** Opening Entries provided block **

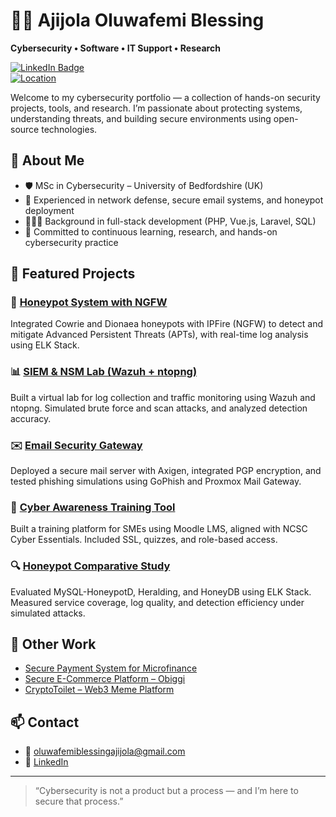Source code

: # 👨‍💻 Ajijola Oluwafemi Blessing  
**Cybersecurity • Software • IT Support • Research**

[![LinkedIn Badge](https://img.shields.io/badge/LinkedIn-Profile-blue?logo=linkedin&style=flat-square)](https://www.linkedin.com/in/ajijola-oluwafemi-ba839712a)  
[![Location](https://img.shields.io/badge/Based_in-United_Kingdom-007EC6?style=flat-square)](https://www.google.com/maps/place/Luton,+UK)

Welcome to my cybersecurity portfolio — a collection of hands-on security projects, tools, and research. I’m passionate about protecting systems, understanding threats, and building secure environments using open-source technologies.



## 📌 About Me

- 🛡️ MSc in Cybersecurity – University of Bedfordshire (UK)  
- 🔐 Experienced in network defense, secure email systems, and honeypot deployment  
- 👨🏽‍💻 Background in full-stack development (PHP, Vue.js, Laravel, SQL)  
- 🔭 Committed to continuous learning, research, and hands-on cybersecurity practice



## 🚀 Featured Projects

### 🔐 [Honeypot System with NGFW](./projects/ngfw-honeypot.md)  
Integrated Cowrie and Dionaea honeypots with IPFire (NGFW) to detect and mitigate Advanced Persistent Threats (APTs), with real-time log analysis using ELK Stack.

### 📊 [SIEM & NSM Lab (Wazuh + ntopng)](./projects/siem-ntopng.md)  
Built a virtual lab for log collection and traffic monitoring using Wazuh and ntopng. Simulated brute force and scan attacks, and analyzed detection accuracy.

### ✉️ [Email Security Gateway](./projects/email-gateway.md)  
Deployed a secure mail server with Axigen, integrated PGP encryption, and tested phishing simulations using GoPhish and Proxmox Mail Gateway.

### 🧠 [Cyber Awareness Training Tool](./projects/cyber-awareness.md)  
Built a training platform for SMEs using Moodle LMS, aligned with NCSC Cyber Essentials. Included SSL, quizzes, and role-based access.

### 🔍 [Honeypot Comparative Study](./projects/honeypot-comparative.md)  
Evaluated MySQL-HoneypotD, Heralding, and HoneyDB using ELK Stack. Measured service coverage, log quality, and detection efficiency under simulated attacks.



## 💼 Other Work

- [Secure Payment System for Microfinance](https://m-shoodps.com.ng)  
- [Secure E-Commerce Platform – Obiggi](https://obiggi.com)  
- [CryptoToilet – Web3 Meme Platform](https://cryptotoilet.net)



## 📫 Contact

- 📧 oluwafemiblessingajijola@gmail.com  
- 🔗 [LinkedIn](https://www.linkedin.com/in/ajijola-oluwafemi-ba839712a)

---

> “Cybersecurity is not a product but a process — and I’m here to secure that process.”

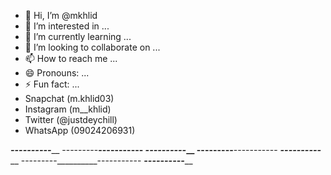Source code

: - 👋 Hi, I’m @mkhlid
- 👀 I’m interested in ...
- 🌱 I’m currently learning ...
- 💞️ I’m looking to collaborate on ...
- 📫 How to reach me ...
- 😄 Pronouns: ...
- ⚡ Fun fact: ...
-  Snapchat (m.khlid03)
- Instagram (m__khlid)
- Twitter (@justdeychill)
- WhatsApp (09024206931)


_________----------___________
---------__________-----------
_________----------___________
---------__________-----------
_________----------___________
---------__________-----------
_________----------___________
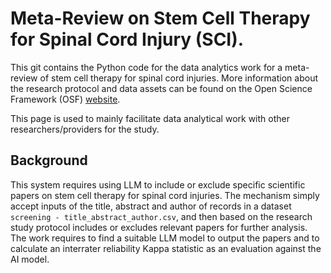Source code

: # Meta-Review on Stem Cell Therapy for Spinal Cord Injury (SCI).
This git contains the Python code for the data analytics work for a meta-review of stem cell therapy for spinal cord injuries. More information about the research protocol and data assets can be found on the Open Science Framework (OSF) [website](https://osf.io/qz5fu).

This page is used to mainly facilitate data analytical work with other researchers/providers for the study.

## Background

This system requires using LLM to include or exclude specific scientific papers on stem cell therapy for spinal cord injuries. The mechanism simply accept inputs of the title, abstract and author of records in a dataset `screening - title_abstract_author.csv`, and then based on the research study protocol includes or excludes relevant papers for further analysis. The work requires to find a suitable LLM model to output the papers and to calculate an interrater reliability Kappa statistic as an evaluation against the AI model.  
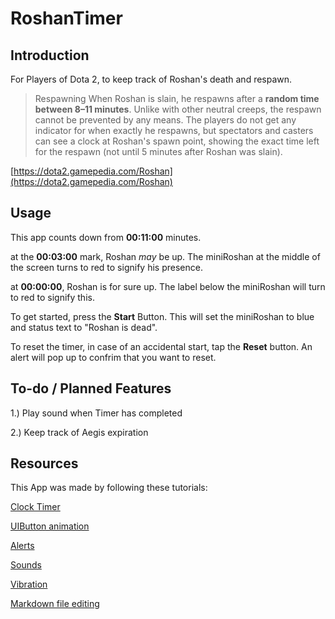 # RoshanTimer


## Introduction

For Players of Dota 2, to keep track of Roshan's death and respawn.

>Respawning
>When Roshan is slain, he respawns after a **random time between 8–11 minutes**. Unlike with other neutral creeps, the respawn cannot be prevented by any means. The players do not get any indicator for when exactly he respawns, but spectators and casters can see a clock at Roshan's spawn point, showing the exact time left for the respawn (not until 5 minutes after Roshan was slain).

[https://dota2.gamepedia.com/Roshan](https://dota2.gamepedia.com/Roshan)

## Usage

This app counts down from **00:11:00** minutes.

at the **00:03:00** mark, Roshan *may* be up. The miniRoshan at the middle of the screen turns to red to signify his presence. 

at **00:00:00**, Roshan is for sure up. The label below the miniRoshan will turn to red to signify this.

To get started, press the **Start** Button. This will set the miniRoshan to blue and status text to "Roshan is dead".

To reset the timer, in case of an accidental start, tap the **Reset** button. An alert will pop up to confrim that you want to reset. 

## To-do / Planned Features
1.) Play sound when Timer has completed

2.) Keep track of Aegis expiration

## Resources

This App was made by following these tutorials:

[Clock Timer](https://medium.com/ios-os-x-development/build-an-stopwatch-with-swift-3-0-c7040818a10f)

[UIButton animation](https://www.youtube.com/watch?v=ox2MieJzcRQ)

[Alerts](https://www.youtube.com/watch?time_continue=469&v=4EAGIiu7SFU)

[Sounds](https://stackoverflow.com/questions/47619607/how-to-play-a-sound-on-ios-11-with-swift-4-and-where-i-place-the-mp3-file)

[Vibration](https://stackoverflow.com/questions/26455880/how-to-make-iphone-vibrate-using-swift)

[Markdown file editing](https://github.com/adam-p/markdown-here/wiki/Markdown-Cheatsheet#blockquotes)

** Closing Entries provided block **

**Goal of the exercise:** Please return each line of the data above in which the word "Background" occurs.

**Finished task:**
- 👨🏽‍💻 Background in full-stack development (PHP, Vue.js, Laravel, SQL)  
## Background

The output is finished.